A critical remote code execution (RCE) vulnerability, identified as CVE-2025-31045, has been discovered in the popular PyTorch-GPU machine learning library. The flaw, which carries a CVSS score of 9.8 (Critical), allows an unauthenticated attacker to execute arbitrary code on vulnerable systems by tricking them into loading a maliciously crafted model file. The vulnerability was officially disclosed on January 22, 2025, and affects a wide range of AI and machine learning applications that rely on GPU acceleration through the library.
Security researchers from the AI security firm ‘Cerebral Defense’ are credited with the discovery. They found that specific CUDA-optimized tensor operations within the library fail to properly sanitize input dimensions when loading models in the TorchScript format. This oversight can lead to a buffer overflow, giving a remote attacker the ability to hijack the instruction pointer and achieve code execution with the permissions of the running application.

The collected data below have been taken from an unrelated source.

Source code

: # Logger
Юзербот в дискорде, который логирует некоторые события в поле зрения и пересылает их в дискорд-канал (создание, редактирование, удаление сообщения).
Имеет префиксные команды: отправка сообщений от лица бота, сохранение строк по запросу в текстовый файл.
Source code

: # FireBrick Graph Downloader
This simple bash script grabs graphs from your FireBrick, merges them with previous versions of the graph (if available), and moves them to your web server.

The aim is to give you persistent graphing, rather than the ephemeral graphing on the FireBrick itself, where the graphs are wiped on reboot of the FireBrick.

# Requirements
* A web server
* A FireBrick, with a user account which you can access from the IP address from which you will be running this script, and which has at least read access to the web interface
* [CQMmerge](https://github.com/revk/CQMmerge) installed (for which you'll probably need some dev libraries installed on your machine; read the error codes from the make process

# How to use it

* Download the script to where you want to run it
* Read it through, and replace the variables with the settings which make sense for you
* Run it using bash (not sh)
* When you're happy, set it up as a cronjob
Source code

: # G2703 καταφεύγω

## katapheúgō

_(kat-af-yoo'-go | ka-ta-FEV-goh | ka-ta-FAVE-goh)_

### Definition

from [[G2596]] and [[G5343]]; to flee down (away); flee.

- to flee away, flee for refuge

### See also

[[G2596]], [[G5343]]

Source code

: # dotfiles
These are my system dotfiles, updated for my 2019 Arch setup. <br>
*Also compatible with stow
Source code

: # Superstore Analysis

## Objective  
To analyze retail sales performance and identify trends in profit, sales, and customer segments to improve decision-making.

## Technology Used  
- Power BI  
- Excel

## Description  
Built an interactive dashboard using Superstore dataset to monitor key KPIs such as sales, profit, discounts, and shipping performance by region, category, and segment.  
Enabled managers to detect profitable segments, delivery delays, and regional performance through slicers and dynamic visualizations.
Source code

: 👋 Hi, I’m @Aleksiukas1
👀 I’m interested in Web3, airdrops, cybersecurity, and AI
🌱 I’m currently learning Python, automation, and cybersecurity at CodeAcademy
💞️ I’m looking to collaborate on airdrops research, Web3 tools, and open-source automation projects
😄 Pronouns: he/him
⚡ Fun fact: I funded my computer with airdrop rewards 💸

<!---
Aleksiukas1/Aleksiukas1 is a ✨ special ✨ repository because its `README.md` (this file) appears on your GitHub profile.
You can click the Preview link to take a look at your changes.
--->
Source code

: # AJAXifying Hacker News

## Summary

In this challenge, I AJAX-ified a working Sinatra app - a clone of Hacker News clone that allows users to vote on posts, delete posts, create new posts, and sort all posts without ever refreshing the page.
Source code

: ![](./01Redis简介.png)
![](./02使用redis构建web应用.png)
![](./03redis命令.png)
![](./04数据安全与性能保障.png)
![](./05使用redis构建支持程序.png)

Technical Details and Impact
The core of CVE-2025-31045 lies in the `torch.jit.load()` function when used on systems with NVIDIA GPUs. An attacker can embed a malicious payload within the metadata of a seemingly benign model file. When an application loads this file to perform inference or continue training, the flawed deserialization process triggers the overflow, allowing the attacker’s code to run on the server’s GPU and then pivot to the CPU. The attack requires no user interaction beyond the application’s standard function of loading a model file, making it particularly dangerous for MLOps platforms, cloud-based AI inference APIs, and services that accept user-submitted models.
Affected Versions:
- PyTorch-GPU versions 2.5.0 up to, but not including, 2.7.1
The impact is severe, as a successful exploit grants the attacker full control over the underlying server. This can lead to complete data exfiltration, deployment of ransomware, or the use of the compromised high-performance servers in botnets for cryptomining or launching further attacks. Given PyTorch’s widespread use in both academic research and commercial production environments, the potential attack surface is enormous.

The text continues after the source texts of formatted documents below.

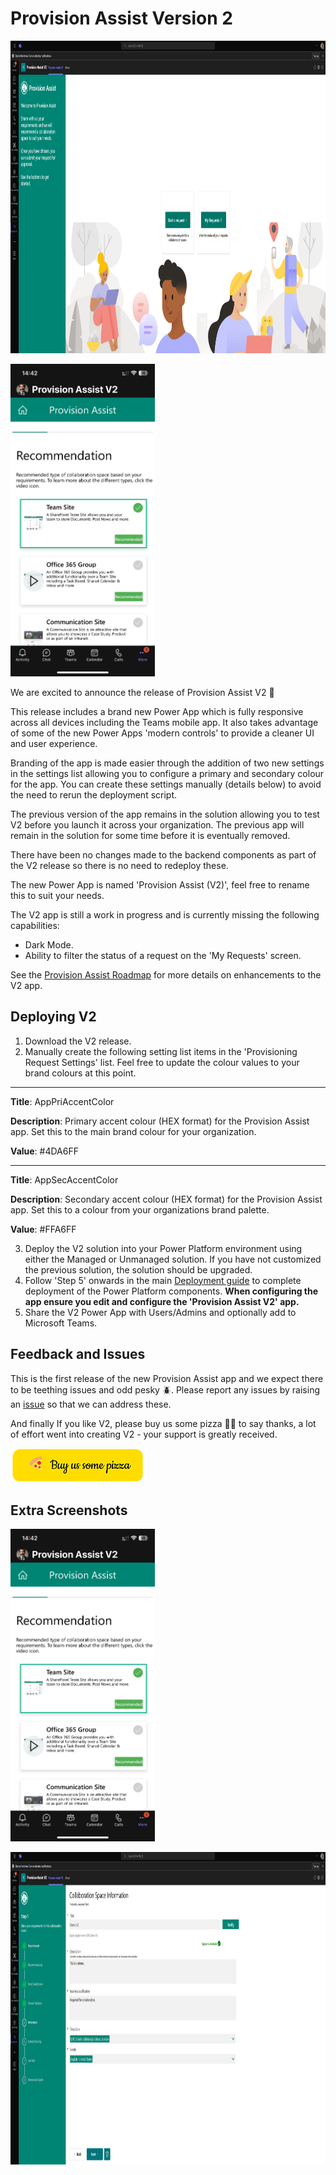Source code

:# Provision Assist Version 2

<img src="./images/V2HomeDesktop.png" height="500" alt="Provision Assist V2 Home Screen Desktop Screenshot"><br/>

<img src="./images/V2RecommendationMobile.jpeg" height="500" alt="Provision Assist V2 Home Screen Mobile Screenshot"><br/>

We are excited to announce the release of Provision Assist V2 🥳

This release includes a brand new Power App which is fully responsive across all devices including the Teams mobile app. It also takes advantage of some of the new Power Apps 'modern controls' to provide a cleaner UI and user experience.

Branding of the app is made easier through the addition of two new settings in the settings list allowing you to configure a primary and secondary colour for the app. You can create these settings manually (details below) to avoid the need to rerun the deployment script. 

The previous version of the app remains in the solution allowing you to test V2 before you launch it across your organization. The previous app will remain in the solution for some time before it is eventually removed.

There have been no changes made to the backend components as part of the V2 release so there is no need to redeploy these.

The new Power App is named 'Provision Assist (V2)', feel free to rename this to suit your needs.

The V2 app is still a work in progress and is currently missing the following capabilities:

- Dark Mode.
- Ability to filter the status of a request on the 'My Requests' screen.

See the [Provision Assist Roadmap](https://github.com/orgs/pnp/projects/5) for more details on enhancements to the V2 app. 

## Deploying V2

1. Download the V2 release.
2. Manually create the following setting list items in the 'Provisioning Request Settings' list. Feel free to update the colour values to your brand colours at this point. 

---

**Title**: AppPriAccentColor

**Description**: Primary accent colour (HEX format) for the Provision Assist app. Set this to the main brand colour for your organization.

**Value**: #4DA6FF

---

**Title**: AppSecAccentColor

**Description**: Secondary accent colour (HEX format) for the Provision Assist app. Set this to a colour from your organizations brand palette.

**Value**: #FFA6FF

3. Deploy the V2 solution into your Power Platform environment using either the Managed or Unmanaged solution. If you have not customized the previous solution, the solution should be upgraded.
4. Follow 'Step 5' onwards in the main [Deployment guide](./Deployment-guide.md) to complete deployment of the Power Platform components. **When configuring the app ensure you edit and configure the 'Provision Assist V2' app.**
5. Share the V2 Power App with Users/Admins and optionally add to Microsoft Teams.

## Feedback and Issues

This is the first release of the new Provision Assist app and we expect there to be teething issues and odd pesky 🪲. Please report any issues by raising an [issue](https://github.com/pnp/provision-assist-m365/issues/new/choose) so that we can address these.

And finally If you like V2, please buy us some pizza 🍕🍕 to say thanks, a lot of effort went into creating V2 - your support is greatly received.

<a href="https://www.buymeacoffee.com/provisionassist" target="_blank"><img src="./Images/buypizza.png" alt="Buy us some pizza" ></a>

## Extra Screenshots

<img src="./images/V2RecommendationMobile.jpeg" height="500" alt="Provision Assist V2 Recommendation Screen Mobile Screenshot"><br/>

<img src="./images/V2RequestDesktop.png" height="500" alt="Provision Assist V2 New Request Desktop Screenshot"><br/>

Mitigation and Recommendations
The PyTorch development team has responded swiftly by releasing a patched version. All users are strongly urged to take immediate action to mitigate this threat. The primary mitigation is to upgrade to a secure version of the library.
Immediate Actions:
- Upgrade PyTorch-GPU: Administrators should immediately update their environments to PyTorch-GPU version 2.7.1 or newer. The patch, detailed in the official PyTorch security advisory, resolves the buffer overflow by implementing stricter validation on tensor metadata during the model loading process.
- Scan for Vulnerable Instances: Organizations should use dependency scanning tools to identify all projects and servers running the vulnerable versions of PyTorch-GPU.

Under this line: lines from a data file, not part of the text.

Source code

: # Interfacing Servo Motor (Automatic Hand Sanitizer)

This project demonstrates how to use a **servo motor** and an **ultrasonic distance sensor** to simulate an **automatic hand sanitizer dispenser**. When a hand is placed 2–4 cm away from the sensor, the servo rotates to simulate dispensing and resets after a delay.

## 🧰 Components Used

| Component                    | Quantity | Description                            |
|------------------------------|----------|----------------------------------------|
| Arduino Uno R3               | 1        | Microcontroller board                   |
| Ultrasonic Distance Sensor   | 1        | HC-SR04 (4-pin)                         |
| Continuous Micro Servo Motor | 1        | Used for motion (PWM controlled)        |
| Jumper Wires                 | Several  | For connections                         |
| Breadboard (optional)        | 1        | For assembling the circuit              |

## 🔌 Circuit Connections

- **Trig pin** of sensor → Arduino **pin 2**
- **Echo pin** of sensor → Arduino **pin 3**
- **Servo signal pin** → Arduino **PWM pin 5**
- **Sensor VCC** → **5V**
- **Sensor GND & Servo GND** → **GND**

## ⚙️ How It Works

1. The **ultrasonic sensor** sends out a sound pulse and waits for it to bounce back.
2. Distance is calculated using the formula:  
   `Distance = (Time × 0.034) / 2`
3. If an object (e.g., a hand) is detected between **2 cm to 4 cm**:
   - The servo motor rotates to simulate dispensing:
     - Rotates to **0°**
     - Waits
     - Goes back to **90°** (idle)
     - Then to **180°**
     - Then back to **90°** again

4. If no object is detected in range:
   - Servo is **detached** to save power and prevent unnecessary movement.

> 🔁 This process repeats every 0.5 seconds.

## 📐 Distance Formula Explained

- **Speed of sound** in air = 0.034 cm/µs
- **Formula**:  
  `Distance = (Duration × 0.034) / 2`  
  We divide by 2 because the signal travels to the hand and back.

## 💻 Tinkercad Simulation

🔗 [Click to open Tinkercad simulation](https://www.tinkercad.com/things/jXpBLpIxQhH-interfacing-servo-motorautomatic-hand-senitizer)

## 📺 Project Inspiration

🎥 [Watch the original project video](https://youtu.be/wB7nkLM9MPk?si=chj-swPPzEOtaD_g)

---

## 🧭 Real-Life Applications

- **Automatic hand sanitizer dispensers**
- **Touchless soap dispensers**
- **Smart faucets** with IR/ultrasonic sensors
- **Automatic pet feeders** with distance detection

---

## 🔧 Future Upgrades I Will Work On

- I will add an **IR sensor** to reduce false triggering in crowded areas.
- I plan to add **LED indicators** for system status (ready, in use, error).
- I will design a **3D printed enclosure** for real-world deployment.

- Restrict Untrusted Models: As a best practice, avoid loading model files from untrusted or unverified sources. Implement a security gateway to scan all incoming models for malicious signatures before they are processed by the application.
For systems that cannot be immediately patched, a temporary workaround involves disabling JIT compilation for models from untrusted sources, though this may come with a significant performance penalty. This critical vulnerability underscores the growing need for robust security practices in the AI/ML software supply chain.